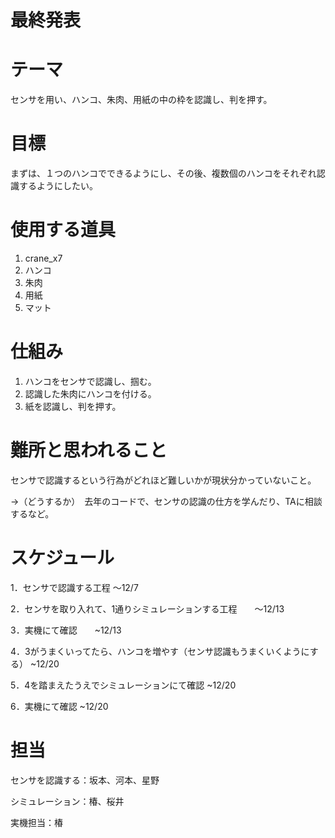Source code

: # 最終発表

# テーマ
センサを用い、ハンコ、朱肉、用紙の中の枠を認識し、判を押す。


# 目標
まずは、１つのハンコでできるようにし、その後、複数個のハンコをそれぞれ認識するようにしたい。

# 使用する道具
1. crane_x7
1. ハンコ
1. 朱肉
1. 用紙
1. マット


# 仕組み
1. ハンコをセンサで認識し、掴む。
2. 認識した朱肉にハンコを付ける。
3. 紙を認識し、判を押す。

#  難所と思われること
センサで認識するという行為がどれほど難しいかが現状分かっていないこと。

  →（どうするか）　去年のコードで、センサの認識の仕方を学んだり、TAに相談するなど。


#  スケジュール
1．センサで認識する工程    ～12/7 

2．センサを取り入れて、1通りシミュレーションする工程　　～12/13

3．実機にて確認　　~12/13

4．3がうまくいってたら、ハンコを増やす（センサ認識もうまくいくようにする）  ~12/20

5．4を踏まえたうえでシミュレーションにて確認    ~12/20

6．実機にて確認   ~12/20


# 担当
センサを認識する：坂本、河本、星野

シミュレーション：椿、桜井

実機担当：椿

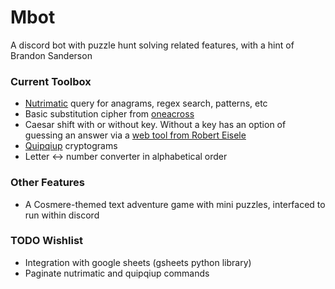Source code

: # Mbot
A discord bot with puzzle hunt solving related features, with a hint of Brandon Sanderson

### Current Toolbox
* [Nutrimatic](https://nutrimatic.org/) query for anagrams, regex search, patterns, etc
* Basic substitution cipher from [oneacross](http://www.oneacross.com/cryptograms/search.html)
* Caesar shift with or without key. Without a key has an option of guessing an answer via a [web tool from Robert Eisele](https://www.xarg.org/tools/caesar-cipher/)
* [Quipqiup](https://quipqiup.com/) cryptograms
* Letter <-> number converter in alphabetical order

### Other Features
* A Cosmere-themed text adventure game with mini puzzles, interfaced to run within discord

### TODO Wishlist
* Integration with google sheets (gsheets python library)
* Paginate nutrimatic and quipqiup commands
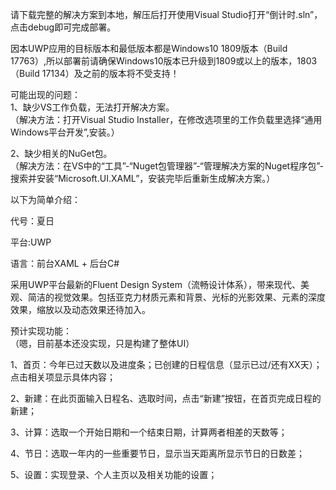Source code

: 请下载完整的解决方案到本地，解压后打开使用Visual Studio打开“倒计时.sln”，点击debug即可完成部署。  

因本UWP应用的目标版本和最低版本都是Windows10 1809版本（Build 17763）,所以部署前请确保Windows10版本已升级到1809或以上的版本，1803（Build 17134）及之前的版本将不受支持！  



可能出现的问题：  
1、缺少VS工作负载，无法打开解决方案。  
（解决方法：打开Visual Studio Installer，在修改选项里的工作负载里选择“通用Windows平台开发”,安装。）  

2、缺少相关的NuGet包。  
（解决方法：在VS中的“工具”-“Nuget包管理器”-“管理解决方案的Nuget程序包”-搜索并安装“Microsoft.UI.XAML”，安装完毕后重新生成解决方案。）  
  
    
    
以下为简单介绍：  

代号：夏日

平台:UWP

语言：前台XAML + 后台C#  

采用UWP平台最新的Fluent Design System（流畅设计体系），带来现代、美观、简洁的视觉效果。包括亚克力材质元素和背景、光标的光影效果、元素的深度效果，缩放以及动态效果还待加入。  


预计实现功能：  
（嗯，目前基本还没实现，只是构建了整体UI）  


1、首页：今年已过天数以及进度条；已创建的日程信息（显示已过/还有XX天）；点击相关项显示具体内容；

2、新建：在此页面输入日程名、选取时间，点击“新建”按钮，在首页完成日程的新建；

3、计算：选取一个开始日期和一个结束日期，计算两者相差的天数等；

4、节日：选取一年内的一些重要节日，显示当天距离所显示节日的日数差；

5、设置：实现登录、个人主页以及相关功能的设置；
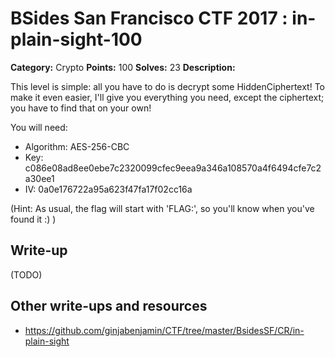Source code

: # BSides San Francisco CTF 2017 : in-plain-sight-100

**Category:** Crypto
**Points:** 100
**Solves:** 23
**Description:**

This level is simple: all you have to do is decrypt some HiddenCiphertext! To make it even easier, I'll give you everything you need, except the ciphertext; you have to find that on your own!

You will need:

* Algorithm: AES-256-CBC
* Key: c086e08ad8ee0ebe7c2320099cfec9eea9a346a108570a4f6494cfe7c2a30ee1
* IV: 0a0e176722a95a623f47fa17f02cc16a

(Hint: As usual, the flag will start with 'FLAG:', so you'll know when you've found it :) )

## Write-up

(TODO)

## Other write-ups and resources

* https://github.com/ginjabenjamin/CTF/tree/master/BsidesSF/CR/in-plain-sight
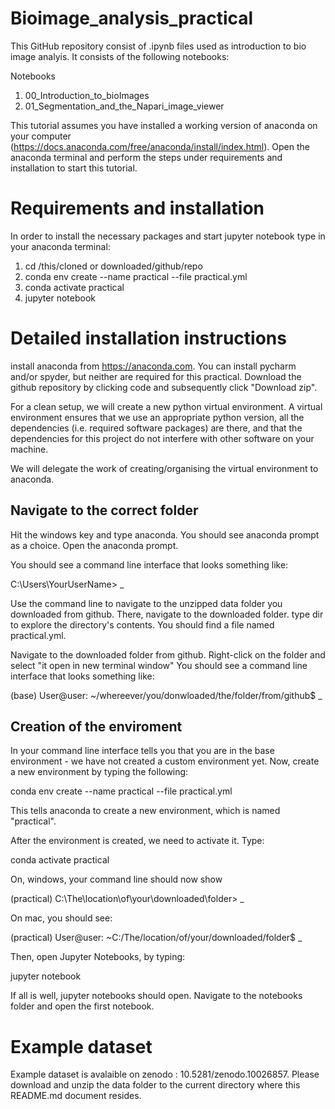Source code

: # Bioimage_analysis_practical

This GitHub repository consist of .ipynb files used as introduction to bio image analyis. It consists of the following notebooks:

Notebooks
  1. 00_Introduction_to_bioImages
  2. 01_Segmentation_and_the_Napari_image_viewer

This tutorial assumes you have installed a working version of anaconda on your computer (https://docs.anaconda.com/free/anaconda/install/index.html). Open the anaconda terminal and perform the steps under requirements and installation to start this tutorial.

# Requirements and installation
In order to install the necessary packages and start jupyter notebook type in your anaconda terminal:

1. cd /this/cloned or downloaded/github/repo
2. conda env create --name practical --file practical.yml
3. conda activate practical
4. jupyter notebook

# Detailed installation instructions
install anaconda from https://anaconda.com. You can install pycharm and/or spyder, but neither are required for this practical. Download the github repository by clicking code and subsequently click "Download zip". 

For a clean setup, we will create a new python virtual environment. 
A virtual environment ensures that we use an appropriate python version,
all the dependencies (i.e. required software packages) are there, and that the dependencies for this project do not interfere with other software on your machine.

We will delegate the work of creating/organising the virtual environment to anaconda. 

## Navigate to the correct folder
Hit the windows key and type anaconda. You should see 
anaconda prompt as a choice. Open the anaconda prompt. 

You should see a command line interface that looks something like:

C:\Users\YourUserName> _ 

Use the command line to navigate to the unzipped data folder you downloaded from github. 
There, navigate to the downloaded folder. 
type dir 
to explore the directory's contents.
You should find a file named practical.yml.

Navigate to the downloaded folder from github. Right-click on the folder and select "it open in new terminal window"
You should see a command line interface that looks something like:

(base) User@user: ~/whereever/you/donwloaded/the/folder/from/github$ _

## Creation of the enviroment
In your command line interface tells you that you are in the base environment - we have not created a custom 
environment yet. Now, create a new environment by typing the following:

conda env create --name practical --file practical.yml 

This tells anaconda to create a new environment, which is named "practical".

After the environment is created, we need to activate it. Type:

conda activate practical

On, windows, your command line should now show 

(practical) C:\The\location\of\your\downloaded\folder> _ 
 
On mac, you should see:

(practical) User@user: ~C:/The/location/of/your/downloaded/folder$ _ 
 
Then, open Jupyter Notebooks, by typing:
 
jupyter notebook
 
If all is well, jupyter notebooks should open. Navigate to the notebooks folder and open the first notebook. 
 
# Example dataset
Example dataset is avalaible on zenodo : 10.5281/zenodo.10026857. Please download and unzip the data folder to the current directory where this README.md document resides. 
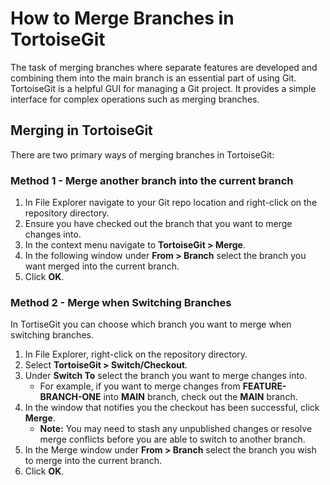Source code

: # How to Merge Branches in TortoiseGit

The task of merging branches where separate features are developed
and combining them into the main branch is an essential part of using
Git. TortoiseGit is a helpful GUI for managing a Git project. It provides a
simple interface for complex operations such as merging branches.

## Merging in TortoiseGit

There are two primary ways of merging branches in TortoiseGit:

### Method 1 - Merge another branch into the current branch

1. In File Explorer navigate to your Git repo location and right-click on the repository directory. 
2. Ensure you have checked out the branch that you want to merge changes into.   
3. In the context menu navigate to **TortoiseGit > Merge**.
4. In the following window under **From > Branch** select the branch you want merged into the current branch. 
5. Click **OK**.

### Method 2 - Merge when Switching Branches

In TortiseGit you can choose which branch you want to merge when switching branches.

1. In File Explorer, right-click on the repository directory. 
2. Select **TortoiseGit > Switch/Checkout**.
3. Under **Switch To** select the branch you want to merge changes into.
    - For example, if you want to merge changes from **FEATURE-BRANCH-ONE** into **MAIN** branch, check out the **MAIN** branch. 
4. In the window that notifies you the checkout has been successful, click **Merge**.
    - **Note:** You may need to stash any unpublished changes or resolve merge conflicts before you are able to switch to another branch.
5. In the Merge window under **From > Branch** select the branch you wish to merge into the current branch.
6. Click **OK**.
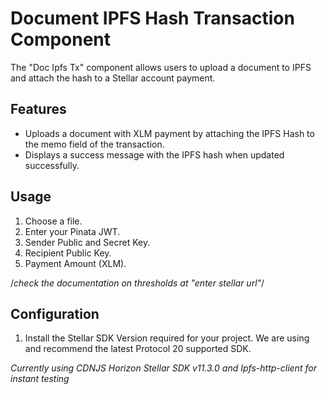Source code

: ﻿# Document IPFS Hash Transaction Component

The "Doc Ipfs Tx" component allows users to upload a document to IPFS and attach the hash to a Stellar account payment.

## Features

- Uploads a document with XLM payment by attaching the IPFS Hash to the memo field of the transaction.
- Displays a success message with the IPFS hash when updated successfully.

## Usage

1. Choose a file.
2. Enter your Pinata JWT.
3. Sender Public and Secret Key.
4. Recipient Public Key.
5. Payment Amount (XLM).


/*check the documentation on thresholds at "enter stellar url"*/

## Configuration

1. Install the Stellar SDK Version required for your project. We are using and recommend the latest Protocol 20 supported SDK.

*Currently using CDNJS Horizon Stellar SDK v11.3.0 and Ipfs-http-client for instant testing*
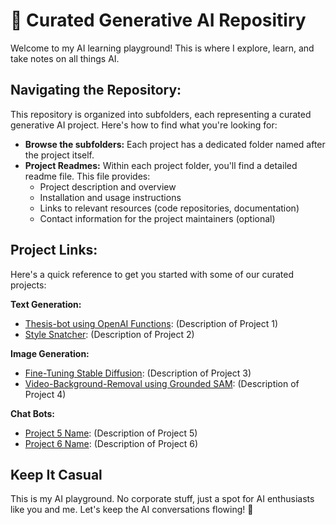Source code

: # 🧠 Curated Generative AI Repositiry
Welcome to my AI learning playground! This is where I explore, learn, and take notes on all things AI. 

## Navigating the Repository:

This repository is organized into subfolders, each representing a curated generative AI project. Here's how to find what you're looking for:

* **Browse the subfolders:** Each project has a dedicated folder named after the project itself. 
* **Project Readmes:** Within each project folder, you'll find a detailed readme file. This file provides:
    * Project description and overview
    * Installation and usage instructions
    * Links to relevant resources (code repositories, documentation)
    * Contact information for the project maintainers (optional)

## Project Links:

Here's a quick reference to get you started with some of our curated projects:

**Text Generation:**

*  [Thesis-bot using OpenAI Functions](thesis-bot-using-openai-functions/): (Description of Project 1)
*  [Style Snatcher](style-snatcher/): (Description of Project 2)

**Image Generation:**

*  [Fine-Tuning Stable Diffusion](finetuning-stable-diffusion/): (Description of Project 3)
*  [Video-Background-Removal using Grounded SAM](video-bakground-overlay-using-Grounded-SAM/): (Description of Project 4)

**Chat Bots:**

*  [Project 5 Name](folder5/): (Description of Project 5)
*  [Project 6 Name](folder6/): (Description of Project 6)

## Keep It Casual

This is my AI playground. No corporate stuff, just a spot for AI enthusiasts like you and me. Let's keep the AI conversations flowing! 🚀
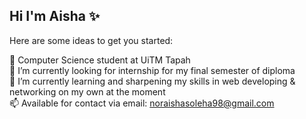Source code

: ## Hi I'm Aisha ✨ 
Here are some ideas to get you started:

🔭 Computer Science student at UiTM Tapah</br>
🌱 I’m currently looking for internship for my final semester of diploma</br>
📝 I’m currently learning and sharpening my skills in web developing & networking on my own at the moment</br>
📫 Available for contact via email: noraishasoleha98@gmail.com</br>
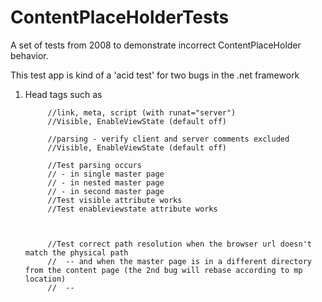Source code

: ContentPlaceHolderTests
=======================

A set of tests from 2008 to demonstrate incorrect ContentPlaceHolder behavior.

This test app is kind of a 'acid test' for two bugs in the .net framework

1) Head tags such as <link> 


            //link, meta, script (with runat="server")
            //Visible, EnableViewState (default off)

            //parsing - verify client and server comments excluded
            //Visible, EnableViewState (default off)

            //Test parsing occurs
            // - in single master page
            // - in nested master page
            // - in second master page
            //Test visible attribute works
            //Test enableviewstate attribute works

            

            //Test correct path resolution when the browser url doesn't match the physical path
            //  -- and when the master page is in a different directory from the content page (the 2nd bug will rebase according to mp location)
            //  -- 
			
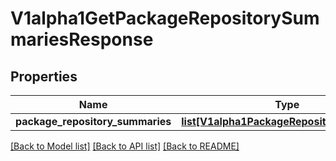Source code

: # V1alpha1GetPackageRepositorySummariesResponse

## Properties
Name | Type | Description | Notes
------------ | ------------- | ------------- | -------------
**package_repository_summaries** | [**list[V1alpha1PackageRepositorySummary]**](V1alpha1PackageRepositorySummary.md) |  | [optional] 

[[Back to Model list]](../README.md#documentation-for-models) [[Back to API list]](../README.md#documentation-for-api-endpoints) [[Back to README]](../README.md)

| ASSIGNMENT |
Precisely the lines between those holding "4. Recipient Public Key." and "1. Install the", inclusive, are to be reproduced from the listing above, with nothing added.

| SOLVED EXERCISE |
4. Recipient Public Key.
5. Payment Amount (XLM).


/*check the documentation on thresholds at "enter stellar url"*/

## Configuration

1. Install the Stellar SDK Version required for your project. We are using and recommend the latest Protocol 20 supported SDK.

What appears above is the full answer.